La abuela entró como un ciclón en el cuarto que compartimos mi hermano Lucas y yo, me besó con fuerza y estruendo, miró  alrededor y le  dijo a mamá que observaba desde la puerta:

— Elena, no sé cómo pueden vivir en un cuarto tan desordenado.

Mamá sonrió indulgente —creo que se dice así— y yo abracé a Pitutu, un hipopótamo de peluche que siempre ha vivido conmigo. La abuela continuó con su crítica:

— Y ese muñeco debería pasar por la lavadora.

— No le gusta el agua — respondí molesta con esa actitud de la abuela de meterse donde nadie la llama.

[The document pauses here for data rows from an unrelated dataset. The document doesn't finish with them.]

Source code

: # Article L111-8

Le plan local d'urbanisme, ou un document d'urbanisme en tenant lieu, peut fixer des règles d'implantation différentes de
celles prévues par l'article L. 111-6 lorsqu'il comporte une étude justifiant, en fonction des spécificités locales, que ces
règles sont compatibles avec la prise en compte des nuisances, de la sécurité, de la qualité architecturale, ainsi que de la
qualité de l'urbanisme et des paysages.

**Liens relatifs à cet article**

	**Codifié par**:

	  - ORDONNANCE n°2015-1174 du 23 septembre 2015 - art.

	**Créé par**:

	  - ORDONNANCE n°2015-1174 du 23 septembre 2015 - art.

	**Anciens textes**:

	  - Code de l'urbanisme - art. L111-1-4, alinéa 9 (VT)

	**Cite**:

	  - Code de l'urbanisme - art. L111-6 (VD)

— Te compraré otro, Micaela— contestó como ya había dicho millones de veces — eso es una fuente de virus, seguro que te ha contagiado algo y por su culpa no has ido hoy al colegio.

No sé si fue la abuela o no, pero unos días después, cuando regresamos Lucas y yo de la escuela, Pitutu había desaparecido. En su lugar, encima de mi cama, encontré un muñeco horrible de colores chillones, de esos que los Reyes Magos dejan en casa de la abuela y yo escondo en la mía.

Desde entonces no he parado de llorar, hasta el punto de que ha venido la policía a investigar en casa. Mis papás no quieren decirme nada para que no preocupe pero  nadie sabe dónde está la abuela.